Yargıtay Kararı 14. Hukuk Dairesi 2012/5009 E. 2012/6311 K. 03.05.2012 T.

YARGITAY KARARI
DAİRE : 14. Hukuk Dairesi
ESAS NO : 2012/5009
KARAR NO : 2012/6311
KARAR TARİHİ : 03.05.2012

MAHKEMESİ :Asliye Hukuk Mahkemesi

Davacı vekili tarafından, davalılar aleyhine 23.10.2009 gününde verilen dilekçe ile ipoteğin terkini istenmesi üzerine yapılan duruşma sonunda; davanın reddine dair verilen 29.12.2011 günlü hükmün Yargıtayca incelenmesi davalı idare vekili tarafından istenilmekle süresinde olduğu anlaşılan temyiz dilekçesinin kabulüne karar verildikten sonra dosya ve içerisindeki bütün kağıtlar incelenerek gereği düşünüldü:
K A R A R
Davacı, 1097, 1098, 1099 parsel sayılı taşınmazlara 01.07.1993 gün ve 6029 yevmiye ile davalı … yararına konulan ipoteğin sehven işlenmiş ya da tedbir veya temlik bedeli olarak konulmuş olabileceğini ileri sürerek taşınmazlardaki ipoteğin kaldırılmasını istemiştir.
Davalı Tapu Sicil Müdürlüğü, kendilerine husumet yöneltilemeyeceğini ileri sürerek, davanın reddini savunmuş, diğer davalı … davaya cevap vermemiştir.
Mahkemece, davanın kabulüne karar verilmiştir.
Hükmü davalı Tapu Sicil Müdürlüğü vekili temyiz etmiş, Dairemizin 07.06.2011 tarih ve 2011/5719 E–7411 K sayılı ilamı ile özetle “…İpoteğin kaldırılması istemi içeren davaların ipotek alacaklısına karşı yöneltilerek açılması gerekir.

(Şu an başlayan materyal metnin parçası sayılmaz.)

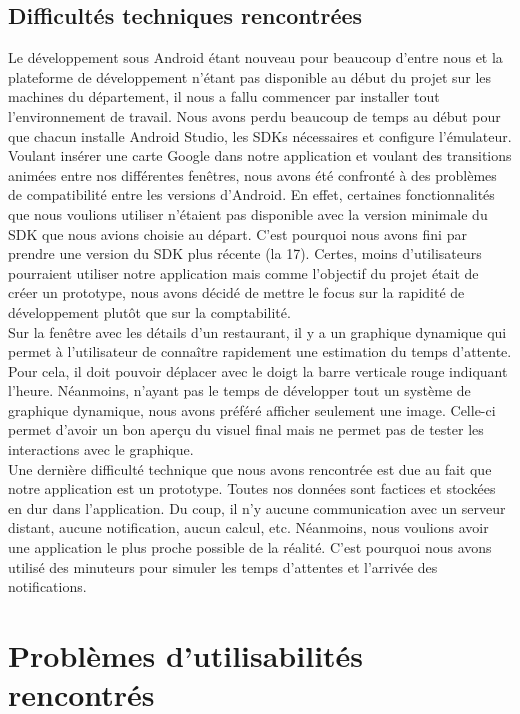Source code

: \subsection{Difficultés techniques rencontrées}
Le développement sous Android étant nouveau pour beaucoup d'entre nous et la
plateforme de développement n'étant pas disponible au début du projet sur les
machines du département, il nous a fallu commencer par installer tout
l'environnement de travail. Nous avons perdu beaucoup de temps au début
pour que chacun installe Android Studio, les SDKs nécessaires et configure
l'émulateur. \\

Voulant insérer une carte Google dans notre application et voulant des
transitions animées entre nos différentes fenêtres, nous avons été confronté
à des problèmes de compatibilité entre les versions d'Android. En effet, 
certaines fonctionnalités que nous voulions utiliser n'étaient pas disponible
avec la version minimale du SDK que nous avions choisie au départ. C'est pourquoi
nous avons fini par prendre une version du SDK plus récente (la 17). Certes,
moins d'utilisateurs pourraient utiliser notre application mais comme l'objectif
du projet était de créer un prototype, nous avons décidé de mettre le focus sur 
la rapidité de développement plutôt que sur la comptabilité. \\

Sur la fenêtre avec les détails d'un restaurant, il y a un graphique dynamique
qui permet à l'utilisateur de connaître rapidement une estimation du temps
d'attente. Pour cela, il doit pouvoir déplacer avec le doigt
la barre verticale rouge indiquant l'heure. Néanmoins, n'ayant
pas le temps de développer tout un système de graphique dynamique, nous avons
préféré afficher seulement une image. Celle-ci permet d'avoir un bon aperçu du
visuel final mais ne permet pas de tester les interactions avec le graphique.\\

Une dernière difficulté technique que nous avons rencontrée est due au fait que
notre application est un prototype. Toutes nos données sont factices et stockées
en dur dans l'application. Du coup, il n'y aucune communication avec un serveur
distant, aucune notification, aucun calcul, etc. Néanmoins, nous voulions avoir
une application le plus proche possible de la réalité. C'est pourquoi nous avons
utilisé des minuteurs pour simuler les temps d'attentes et l'arrivée des 
notifications. 

\section{Problèmes d'utilisabilités rencontrés}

Davalı Tapu Sicil Müdürlüğü hakkındaki davanın husumet nedeniyle reddi gerekirken kabulüne karar verilmesi doğru görülmediği” gerekçesiyle hükmün bozulmasına karar verilmiştir.

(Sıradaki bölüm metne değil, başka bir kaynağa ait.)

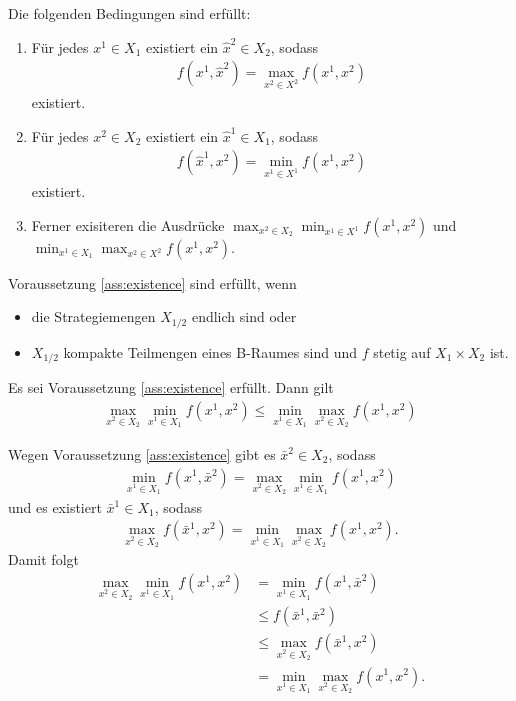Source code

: \begin{voraussetzung}\label{ass:existence} Die folgenden Bedingungen sind erfüllt:
  \begin{enumerate}
  \item Für jedes $x^{1} \in X_{1}$ existiert ein $\hat x^{2} \in X_{2}$, sodass
    \begin{align*}
      f(x^{1}, \hat x^{2}) = \max_{x^{2} \in X^{2}}f(x^{1}, x^{2})
    \end{align*}
existiert. 
\item Für jedes $x^{2} \in X_{2}$ existiert ein $\hat x^{1} \in X_{1}$, sodass
   \begin{align*}
      f(\hat x^{1}, x^{2}) = \min_{x^{1} \in X^{1}}f(x^{1}, x^{2})
    \end{align*}
existiert. 
\item Ferner exisiteren die Ausdrücke $\max_{x^{2} \in X_{2}}\min_{x^{1} \in X^{1}}f(x^{1}, x^{2})$ und $\min_{x^{1} \in X_{1}}\max_{x^{2} \in X^{2}}f(x^{1}, x^{2})$.
  \end{enumerate}
\end{voraussetzung}
\begin{bemerkung*}
  Voraussetzung \ref{ass:existence} sind erfüllt, wenn
  \begin{itemize}
  \item die Strategiemengen $X_{1/2}$ endlich sind oder
  \item $X_{1/2}$ kompakte Teilmengen eines B-Raumes sind und $f$ stetig auf $X_{1} \times X_{2}$ ist.  
  \end{itemize}
\end{bemerkung*}
\begin{lemma}\label{lem:minmax}
  Es sei Voraussetzung \ref{ass:existence} erfüllt. Dann gilt
  \begin{align*}
    \max_{x^{2} \in X_{2}} \min_{x^{1} \in X_{1}} f(x^{1}, x^{2}) \leq \min_{x^{1} \in X_{1}} \max_{x^{2} \in X_{2}} f(x^{1}, x^{2})
  \end{align*}
\end{lemma}
\begin{beweis}
  Wegen Voraussetzung \ref{ass:existence} gibt es $\bar x^{2} \in X_{2}$, sodass
  \begin{align*}
    \min_{x^{1} \in X_{1}}f(x^{1}, \bar x^{2}) = \max_{x^{2} \in X_{2}}\min_{x^{1} \in X_{1}}f(x^{1}, x^{2})
  \end{align*}
und es existiert $\bar x^{1} \in X_{1}$, sodass
\begin{align*}
    \max_{x^{2} \in X_{2}}f(\bar x^{1}, x^{2}) = \min_{x^{1} \in X_{1}}\max_{x^{2} \in X_{2}} f(x^{1}, x^{2}).
\end{align*}
Damit folgt
\begin{align*}
  \max_{x^{2} \in X_{2}}\min_{x^{1} \in X_{1}}f(x^{1}, x^{2}) &= \min_{x^{1} \in X_{1}}f(x^{1}, \bar x^{2})\\
&\leq f(\bar x^{1}, \bar x^{2})\\
&\leq  \max_{x^{2} \in X_{2}}f(\bar x^{1}, x^{2})\\
&=\min_{x^{1} \in X_{1}}\max_{x^{2} \in X_{2}} f(x^{1}, x^{2}).
\end{align*}
\end{beweis}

Mahkemece bozmaya uyularak yapılan yargılama sonunda; davanın tapu sicil müdürlüğü yönünden husumet nedeniyle reddine karar verilmiştir.
Hükmü, davalı Tapu Sicil Müdürlüğü vekili temyiz etmiştir.
Hükmün hangi hususları kapsayacağı 6100 sayılı HMK’nun 297. maddesinde belirtilmiştir. Ayrıca hükmün sonuç kısmında, gerekçeye ait
herhangi bir söz tekrar edilmeksizin, taleplerden her biri hakkında verilen hükümle, taraflara yüklenen borç ve tanınan hakların, sıra numarası altında; açık, şüphe ve tereddüt uyandırmayacak şekilde gösterilmesi gereklidir.
Bu biçim yargıda açıklık ve netlik prensibinin gereğidir. Aksi hal, yeni tereddüt ve ihtilaflar yaratır, hükmün hedefine ulaşmasını engeller, kamu düzeni ve barışı oluşturulamaz. Bozma kararı ile ilk hüküm hayatiyetini ve ifa kabiliyetini yitirir. Bozma kararından sonra bozmaya uyularak verilen hüküm yeni bir hükümdür. Bozmaya uyularak tesis edilen hükmün, tüm istekleri karşılar şekilde yeniden yazılması gerekir.
Mahkemece bu yön gözetilmeden davalı … yararına konulan ipoteğin terkini istemine değinilmeden sadece davalı Tapu Sicil Müdürlüğü yönünden davanın husumet nedeniyle reddine dair hüküm kurulması ayrıca Tapu Sicil Müdürlüğü hakkındaki davanın reddine karar verilmesine rağmen yararına vekalet ücretine hükmedilmemesi doğru görülmediğinden kararın bozulması gerekmiştir.
SONUÇ: Yukarıda açıklanan nedenlerle usul ve yasaya aykırı hükmün BOZULMASINA, 03.05.2012 tarihinde oybirliği ile karar verildi.